One Halloween, my brothers decided to occupy the garage roof and drop plastic spiders onto people who came to the door for trick or treat. My role was to open the door, and offer the bucket of sweets (which my Mum had also filled with toy goo, to add to the Halloween vibe). It was a lovely evening, and I was thoroughly enjoying entertaining the families in our village. Then, 2 teen boys came to our door. I knew one of them, he was the year below me (I was 16/17). The other boy, wearing a full body (including face covering) latex suit, stepped into our porch, where I offered him the bucket. He went to put his hand in the bucket, and exclaimed when he realised it was full of goo. I’ve forgotten, possibly through choice, what he said next, but he stepped further into our porch. He then, reached out, and groped my breasts, on my front door step. I was stood in the safety of my own home, and a stranger shattered that feeling with 2 outreached hands. I froze, and after a while he started laughing and walked off. I remember catching eyes with the boy I knew, and the silence. As they walked off, I shut the front door, and told my brothers that I wasn’t going to answer the front door anymore. My mum asked if I was okay, and I cried explaining to her what happened.
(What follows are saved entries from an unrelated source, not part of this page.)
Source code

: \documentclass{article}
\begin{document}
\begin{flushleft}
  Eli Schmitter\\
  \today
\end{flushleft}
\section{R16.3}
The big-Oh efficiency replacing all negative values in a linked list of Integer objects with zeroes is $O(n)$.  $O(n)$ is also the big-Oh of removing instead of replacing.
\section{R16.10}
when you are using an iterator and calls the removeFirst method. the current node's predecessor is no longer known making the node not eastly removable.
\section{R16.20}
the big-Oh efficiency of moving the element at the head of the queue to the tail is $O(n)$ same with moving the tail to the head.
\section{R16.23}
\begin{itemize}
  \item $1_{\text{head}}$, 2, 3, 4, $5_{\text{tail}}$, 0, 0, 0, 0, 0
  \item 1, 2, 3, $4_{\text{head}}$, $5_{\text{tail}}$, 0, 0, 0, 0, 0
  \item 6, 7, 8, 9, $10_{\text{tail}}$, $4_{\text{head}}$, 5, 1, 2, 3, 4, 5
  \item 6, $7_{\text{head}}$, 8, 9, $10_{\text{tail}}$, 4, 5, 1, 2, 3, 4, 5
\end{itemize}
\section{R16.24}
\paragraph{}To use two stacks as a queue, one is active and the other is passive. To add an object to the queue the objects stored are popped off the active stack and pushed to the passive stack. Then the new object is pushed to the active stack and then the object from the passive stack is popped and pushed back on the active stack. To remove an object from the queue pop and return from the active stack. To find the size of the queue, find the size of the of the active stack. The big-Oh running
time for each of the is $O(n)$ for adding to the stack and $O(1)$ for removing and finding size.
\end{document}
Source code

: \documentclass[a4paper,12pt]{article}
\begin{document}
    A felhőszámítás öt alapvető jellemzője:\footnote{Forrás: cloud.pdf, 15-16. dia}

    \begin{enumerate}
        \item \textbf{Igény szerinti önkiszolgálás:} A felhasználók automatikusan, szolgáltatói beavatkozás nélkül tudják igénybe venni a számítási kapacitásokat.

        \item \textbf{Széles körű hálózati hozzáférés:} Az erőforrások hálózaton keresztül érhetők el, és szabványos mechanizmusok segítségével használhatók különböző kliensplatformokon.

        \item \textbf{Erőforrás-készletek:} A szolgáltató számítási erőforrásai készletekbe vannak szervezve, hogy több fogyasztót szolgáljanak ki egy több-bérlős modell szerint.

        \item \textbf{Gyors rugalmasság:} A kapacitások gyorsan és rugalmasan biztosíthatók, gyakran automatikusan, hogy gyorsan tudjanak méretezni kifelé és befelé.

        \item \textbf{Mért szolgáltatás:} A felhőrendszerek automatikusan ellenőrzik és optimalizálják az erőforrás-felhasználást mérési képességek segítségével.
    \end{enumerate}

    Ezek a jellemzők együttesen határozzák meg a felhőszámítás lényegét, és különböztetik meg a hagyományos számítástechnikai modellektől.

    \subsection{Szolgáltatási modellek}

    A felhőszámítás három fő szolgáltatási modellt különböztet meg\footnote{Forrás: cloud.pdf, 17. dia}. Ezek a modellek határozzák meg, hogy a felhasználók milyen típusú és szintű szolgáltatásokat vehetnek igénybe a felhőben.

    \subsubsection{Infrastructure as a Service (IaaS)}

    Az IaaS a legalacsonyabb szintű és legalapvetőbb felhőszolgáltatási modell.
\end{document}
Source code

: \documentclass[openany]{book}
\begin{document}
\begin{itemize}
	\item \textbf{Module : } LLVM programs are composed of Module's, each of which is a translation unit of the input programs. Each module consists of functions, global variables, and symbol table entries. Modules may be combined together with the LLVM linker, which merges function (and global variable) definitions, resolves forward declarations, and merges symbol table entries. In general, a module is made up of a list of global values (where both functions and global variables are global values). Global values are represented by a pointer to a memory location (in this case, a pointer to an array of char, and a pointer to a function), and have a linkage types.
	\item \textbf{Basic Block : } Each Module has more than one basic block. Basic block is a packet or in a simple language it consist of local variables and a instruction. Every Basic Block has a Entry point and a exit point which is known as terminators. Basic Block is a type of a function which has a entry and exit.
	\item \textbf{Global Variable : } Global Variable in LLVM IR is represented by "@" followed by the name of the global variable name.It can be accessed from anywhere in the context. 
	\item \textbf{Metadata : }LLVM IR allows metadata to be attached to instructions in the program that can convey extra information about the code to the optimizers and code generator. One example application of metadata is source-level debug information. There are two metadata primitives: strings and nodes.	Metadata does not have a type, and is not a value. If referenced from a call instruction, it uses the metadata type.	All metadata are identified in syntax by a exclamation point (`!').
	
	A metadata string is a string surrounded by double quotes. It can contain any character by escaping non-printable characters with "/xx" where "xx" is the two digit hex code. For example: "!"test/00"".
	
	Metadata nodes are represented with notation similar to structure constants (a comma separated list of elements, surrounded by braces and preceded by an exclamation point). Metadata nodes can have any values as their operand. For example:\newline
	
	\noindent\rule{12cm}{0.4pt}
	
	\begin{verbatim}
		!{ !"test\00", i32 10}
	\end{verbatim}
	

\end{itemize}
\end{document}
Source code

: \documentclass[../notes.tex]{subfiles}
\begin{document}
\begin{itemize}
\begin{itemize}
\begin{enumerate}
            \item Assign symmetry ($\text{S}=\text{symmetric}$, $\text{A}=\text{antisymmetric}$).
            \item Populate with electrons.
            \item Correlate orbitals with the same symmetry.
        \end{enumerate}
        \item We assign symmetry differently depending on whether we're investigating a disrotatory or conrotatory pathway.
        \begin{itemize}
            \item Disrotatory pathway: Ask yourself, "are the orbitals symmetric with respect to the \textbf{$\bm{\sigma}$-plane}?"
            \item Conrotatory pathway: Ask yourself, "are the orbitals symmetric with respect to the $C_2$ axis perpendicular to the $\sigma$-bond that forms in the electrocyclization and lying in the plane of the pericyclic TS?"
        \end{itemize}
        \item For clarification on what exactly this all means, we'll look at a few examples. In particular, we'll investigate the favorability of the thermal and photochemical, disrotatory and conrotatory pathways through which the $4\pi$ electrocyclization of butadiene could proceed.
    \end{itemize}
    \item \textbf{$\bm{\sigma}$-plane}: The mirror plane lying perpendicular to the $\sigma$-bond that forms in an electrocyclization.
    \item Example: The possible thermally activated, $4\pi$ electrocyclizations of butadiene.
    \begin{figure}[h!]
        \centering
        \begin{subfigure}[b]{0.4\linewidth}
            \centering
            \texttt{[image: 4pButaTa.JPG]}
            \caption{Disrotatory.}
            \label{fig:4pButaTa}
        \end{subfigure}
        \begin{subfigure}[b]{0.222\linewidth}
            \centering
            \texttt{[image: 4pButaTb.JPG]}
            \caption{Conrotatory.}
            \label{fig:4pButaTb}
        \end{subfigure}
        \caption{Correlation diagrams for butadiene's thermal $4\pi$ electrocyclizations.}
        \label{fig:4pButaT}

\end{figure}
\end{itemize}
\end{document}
I know she text the boys mum but I have no idea if the conversation went any further. I felt so violated, in the confines of my own home, by a faceless stranger who I shall never know. Every year since I have found Halloween a stressful experience, and have never regained the confidence I used to hold in my own home. 6 months later, I was sexually assaulted again, by my at the time boyfriend. 1.5 yrs after the second assault, I was assaulted again, in a nightclub. The nightclub was by far the least traumatic, the behaviour although abhorrent, so normalised that I felt oddly safe in the comfort so many of my friends had experienced the same.
I have often wondered which has affected me more, being assaulted by a stranger on the front door step of my home, or being assaulted by a boy who loved me in his home. I have battled for years with my feelings regarding the second assault- it took me a long term to realise it for what it was, and I still wonder whether he realised or realises that it was assault. On my way home from the scene of the assault, I was catcalled by 3 men in a van. This had a profound impact on me, as I could immediately recognise the wrong that is catcalling a girl (or anyone), but it took me years to completely recognise the wrong of the assault itself.
The eerie unknown of the stranger on the doorstep has always caused me to feel anger, repulsion and fear, with no doubt in my mind of what it was. The fact my family were mere feet away but oblivious, the fact he knows what I look like but I will never know his face, the fact he had the confidence to do it in my home, and laugh at my expression of shock. I don’t think I will ever again be the immediately trusting woman I once was.